José Barata: Contrariamente aos triunfos que eu obtinha na arte, na escola os resultados pioravam. Quando ganhámos algum destaque na música, viajávamos constantemente para alguns distritos – Moamba e Ressano Garcia, por exemplo – e províncias do país a fim de realizarmos concertos. Sempre éramos convidados a realizar concertos.

Em resultado disso, acumulávamos muitas faltas e o desempenho na escola fraquejava. Depois decidi estudar mais – para passar de classe – colocando a música em segundo plano. Em 1980, comecei a trabalhar na Rádio Moçambique, onde, logo que cheguei, fundei a banda Micro-ondas. Tratou-se de um de uma extensão da colectividade-mãe que já existia. A minha profissionalização artística começa no grupo em referência. No Microondas

@Verdade: Como é que foi a sua experiência no Microondas?

José Barata: Como já trabalha, na Rádio Moçambique, a música configurava uma espécie de hobby. No entanto, era praticada seriamente de tal sorte que actuávamos em diversas parcelas do país, incluindo no programa Ngoma Moçambique. Infelizmente, a maior parte dos membros emigrou para a África do Sul, onde ia trabalhar nas minas. Foi isso que determinou o fim do grupo Microondas.

Em 1985, a par do falecido Fernando Azevedo, Hélio Sarmento e Pacha Viegas – irmão de Elvira Viegas – fundei a banda M2 cujo objectivo era acompanhar os artistas que gravavam as suas obras na Rádio Moçambique. Recordo-me de que, em 1982, gravámos uma música com o baterista Isac Tovela, agora radicado na África do Sul. O objectivo era participar num concurso musical em que ficámos na terceira posição.

@Verdade: E quando começa a sua carreira a solo?

José Barata: Na época da banda Microondas. É uma história estranha, mas, certa vez, tínhamos um concerto em que faltaram os coristas. No entanto, dentre os presentes ninguém sabia cantar. Então, escolheram-me para fazer os coros. Acho que fui bem-sucedido porque recebi uma crítica favorável, tendo sido aconselhado a continuar a cantar.

A partir daí comecei a trabalhar arduamente sozinho – e compus a música Criança Sem Pai, gravada em fita magnética. Depois do desaparecimento da banda, lancei as músicas Magaíssa, SIDA Malume e Xonguile – que também compõem o álbum “O Melhor de José Barata”. Esta obra – com nove faixas – resulta da pressão do público que queria consumir estas músicas.

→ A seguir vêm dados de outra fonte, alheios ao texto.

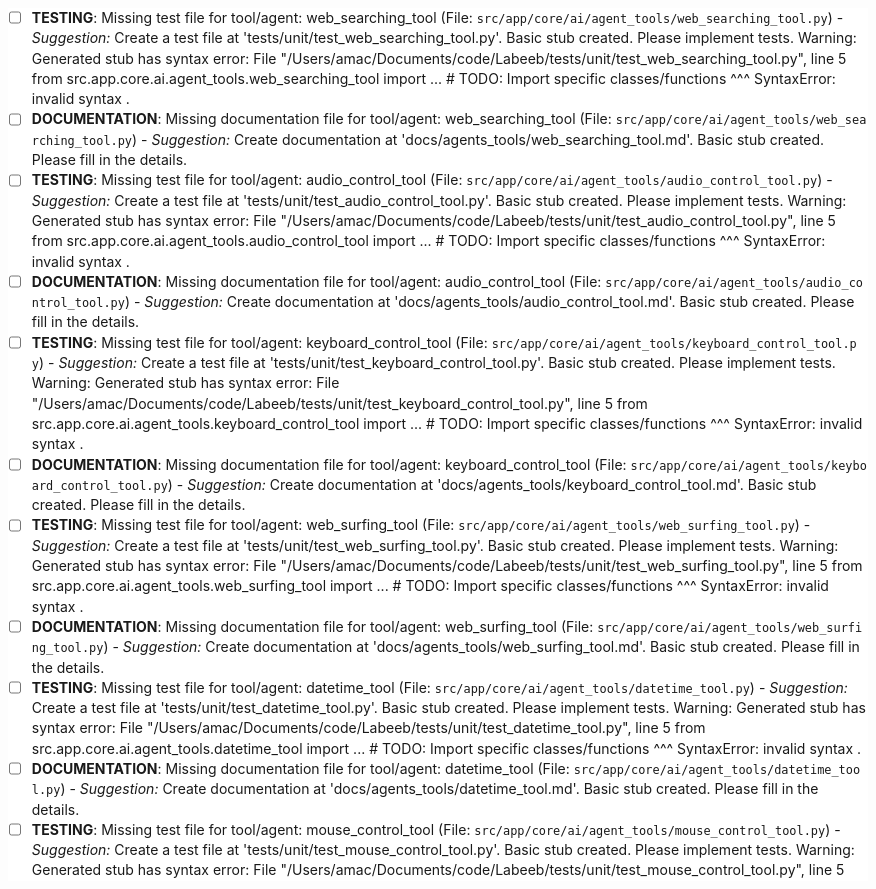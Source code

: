 - [ ] **TESTING**: Missing test file for tool/agent: web_searching_tool (File: `src/app/core/ai/agent_tools/web_searching_tool.py`) - *Suggestion:* Create a test file at 'tests/unit/test_web_searching_tool.py'. Basic stub created. Please implement tests. Warning: Generated stub has syntax error:   File "/Users/amac/Documents/code/Labeeb/tests/unit/test_web_searching_tool.py", line 5
    from src.app.core.ai.agent_tools.web_searching_tool import ... # TODO: Import specific classes/functions
                                                               ^^^
SyntaxError: invalid syntax
.
- [ ] **DOCUMENTATION**: Missing documentation file for tool/agent: web_searching_tool (File: `src/app/core/ai/agent_tools/web_searching_tool.py`) - *Suggestion:* Create documentation at 'docs/agents_tools/web_searching_tool.md'. Basic stub created. Please fill in the details.
- [ ] **TESTING**: Missing test file for tool/agent: audio_control_tool (File: `src/app/core/ai/agent_tools/audio_control_tool.py`) - *Suggestion:* Create a test file at 'tests/unit/test_audio_control_tool.py'. Basic stub created. Please implement tests. Warning: Generated stub has syntax error:   File "/Users/amac/Documents/code/Labeeb/tests/unit/test_audio_control_tool.py", line 5
    from src.app.core.ai.agent_tools.audio_control_tool import ... # TODO: Import specific classes/functions
                                                               ^^^
SyntaxError: invalid syntax
.
- [ ] **DOCUMENTATION**: Missing documentation file for tool/agent: audio_control_tool (File: `src/app/core/ai/agent_tools/audio_control_tool.py`) - *Suggestion:* Create documentation at 'docs/agents_tools/audio_control_tool.md'. Basic stub created. Please fill in the details.
- [ ] **TESTING**: Missing test file for tool/agent: keyboard_control_tool (File: `src/app/core/ai/agent_tools/keyboard_control_tool.py`) - *Suggestion:* Create a test file at 'tests/unit/test_keyboard_control_tool.py'. Basic stub created. Please implement tests. Warning: Generated stub has syntax error:   File "/Users/amac/Documents/code/Labeeb/tests/unit/test_keyboard_control_tool.py", line 5
    from src.app.core.ai.agent_tools.keyboard_control_tool import ... # TODO: Import specific classes/functions
                                                                  ^^^
SyntaxError: invalid syntax
.
- [ ] **DOCUMENTATION**: Missing documentation file for tool/agent: keyboard_control_tool (File: `src/app/core/ai/agent_tools/keyboard_control_tool.py`) - *Suggestion:* Create documentation at 'docs/agents_tools/keyboard_control_tool.md'. Basic stub created. Please fill in the details.
- [ ] **TESTING**: Missing test file for tool/agent: web_surfing_tool (File: `src/app/core/ai/agent_tools/web_surfing_tool.py`) - *Suggestion:* Create a test file at 'tests/unit/test_web_surfing_tool.py'. Basic stub created. Please implement tests. Warning: Generated stub has syntax error:   File "/Users/amac/Documents/code/Labeeb/tests/unit/test_web_surfing_tool.py", line 5
    from src.app.core.ai.agent_tools.web_surfing_tool import ... # TODO: Import specific classes/functions
                                                             ^^^
SyntaxError: invalid syntax
.
- [ ] **DOCUMENTATION**: Missing documentation file for tool/agent: web_surfing_tool (File: `src/app/core/ai/agent_tools/web_surfing_tool.py`) - *Suggestion:* Create documentation at 'docs/agents_tools/web_surfing_tool.md'. Basic stub created. Please fill in the details.
- [ ] **TESTING**: Missing test file for tool/agent: datetime_tool (File: `src/app/core/ai/agent_tools/datetime_tool.py`) - *Suggestion:* Create a test file at 'tests/unit/test_datetime_tool.py'. Basic stub created. Please implement tests. Warning: Generated stub has syntax error:   File "/Users/amac/Documents/code/Labeeb/tests/unit/test_datetime_tool.py", line 5
    from src.app.core.ai.agent_tools.datetime_tool import ... # TODO: Import specific classes/functions
                                                          ^^^
SyntaxError: invalid syntax
.
- [ ] **DOCUMENTATION**: Missing documentation file for tool/agent: datetime_tool (File: `src/app/core/ai/agent_tools/datetime_tool.py`) - *Suggestion:* Create documentation at 'docs/agents_tools/datetime_tool.md'. Basic stub created. Please fill in the details.
- [ ] **TESTING**: Missing test file for tool/agent: mouse_control_tool (File: `src/app/core/ai/agent_tools/mouse_control_tool.py`) - *Suggestion:* Create a test file at 'tests/unit/test_mouse_control_tool.py'. Basic stub created. Please implement tests. Warning: Generated stub has syntax error:   File "/Users/amac/Documents/code/Labeeb/tests/unit/test_mouse_control_tool.py", line 5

A temática e o drama de ser músico

@Verdade: O que versa nas suas músicas?

José Barata: Sempre fui um homem de linhagem única. Portanto, falo sobre o amor e da vida social. Tenho um tema intitulado Adriana, em que alerto as adolescentes para a necessidade de se cuidarem. Daí o desafio de os pais e encarregados de educação redobrem a vigilância para protegerem as crianças.

@Verdade: Que expectativas tem em relação ao futuro?

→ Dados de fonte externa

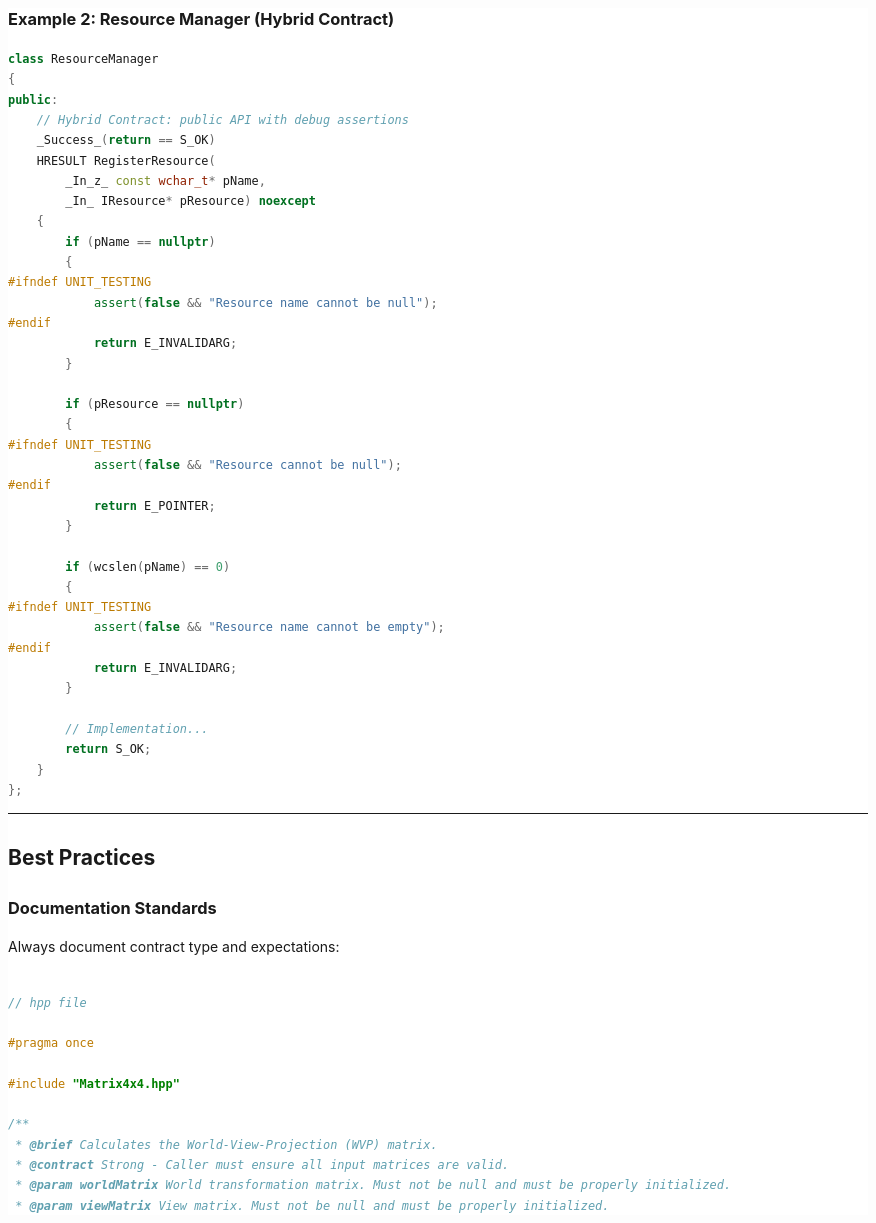 ### Example 2: Resource Manager (Hybrid Contract)

```cpp
class ResourceManager
{
public:
    // Hybrid Contract: public API with debug assertions
    _Success_(return == S_OK)
    HRESULT RegisterResource(
        _In_z_ const wchar_t* pName,
        _In_ IResource* pResource) noexcept
    {
        if (pName == nullptr)
        {
#ifndef UNIT_TESTING
            assert(false && "Resource name cannot be null");
#endif
            return E_INVALIDARG;
        }
        
        if (pResource == nullptr)
        {
#ifndef UNIT_TESTING
            assert(false && "Resource cannot be null");
#endif
            return E_POINTER;
        }
        
        if (wcslen(pName) == 0)
        {
#ifndef UNIT_TESTING
            assert(false && "Resource name cannot be empty");
#endif
            return E_INVALIDARG;
        }
        
        // Implementation...
        return S_OK;
    }
};
```

---

## Best Practices

### Documentation Standards

Always document contract type and expectations:

```cpp

// hpp file

#pragma once

#include "Matrix4x4.hpp"

/**
 * @brief Calculates the World-View-Projection (WVP) matrix.
 * @contract Strong - Caller must ensure all input matrices are valid.
 * @param worldMatrix World transformation matrix. Must not be null and must be properly initialized.
 * @param viewMatrix View matrix. Must not be null and must be properly initialized.
```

José Barata: Se tudo correr bem, vou investir os lucros obtidos na venda desta obra na produção do terceiro disco. Entretanto, continuo a realizar concertos nalgumas casas de pasto.

@Verdade: Que dificuldades tem enfrentado na sua carreira?

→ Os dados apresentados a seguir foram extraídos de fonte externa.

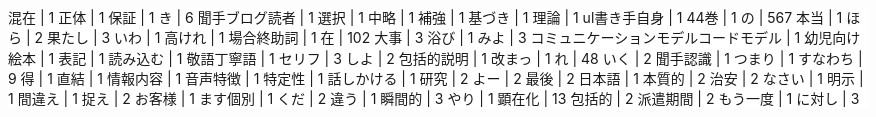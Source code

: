 混在 | 1
正体 | 1
保証 | 1
き | 6
聞手ブログ読者 | 1
選択 | 1
中略 | 1
補強 | 1
基づき | 1
理論 | 1
ul書き手自身 | 1
44巻 | 1
の | 567
本当 | 1
ほら | 2
果たし | 3
いわ | 1
高けれ | 1
場合終助詞 | 1
在 | 102
大事 | 3
浴び | 1
みよ | 3
コミュニケーションモデルコードモデル | 1
幼児向け絵本 | 1
表記 | 1
読み込む | 1
敬語丁寧語 | 1
セリフ | 3
しよ | 2
包括的説明 | 1
改まっ | 1
れ | 48
いく | 2
聞手認識 | 1
つまり | 1
すなわち | 9
得 | 1
直結 | 1
情報内容 | 1
音声特徴 | 1
特定性 | 1
話しかける | 1
研究 | 2
よー | 2
最後 | 2
日本語 | 1
本質的 | 2
治安 | 2
なさい | 1
明示 | 1
間違え | 1
捉え | 2
お客様 | 1
ます個別 | 1
くだ | 2
違う | 1
瞬間的 | 3
やり | 1
顕在化 | 13
包括的 | 2
派遣期間 | 2
もう一度 | 1
に対し | 3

José Barata: Seguir uma carreira artística não é fácil, sobretudo porque a condição dos músicos é deplorável no país. Se, por um lado, a pessoa quando cultura a terra conta com o auxílio de adubos e inseticidas, por outro, em sentido metafórico, nós os artistas só temos enxadas e confiamos unicamente na bondade do solo. Muitas vezes, no solo que constitui o nosso mercado artístico não chove. Por isso, as dificuldades multiplicam-se.

Sem adubar o terreno, é quase impossível colher os resultados do plantio. É isso o que sucede na música – nós trabalhamos sem as mínimas condições. Sem dinheiro. Além disso, enfrentamos todo o tipo de dificuldades sociais. Por exemplo, certa vez namorei uma moça a quem prometi apresentar-me aos seus pais. Entretanto, numa sociedade em que os músicos são malvistos, ela ficou surpreendida com a minha postura. Logo, ficou satisfeita.

Embora os pais tenham ficado felizes com a ideia, quando souberam que eu, o namorado, era um músico, ficaram estupefactos com o facto e decidiram não me receber supostamente porque – uma vez que os músicos são maltrapilhos – eu seria um péssimo esposo para ela. Portanto, as pessoas ainda interpretam mal os cantores, em resultado de ter existido pessoas que – usando o estatuto de artista – desgraçaram a vida das pessoas. Fui vítima desse estereótipo e perdi a moça.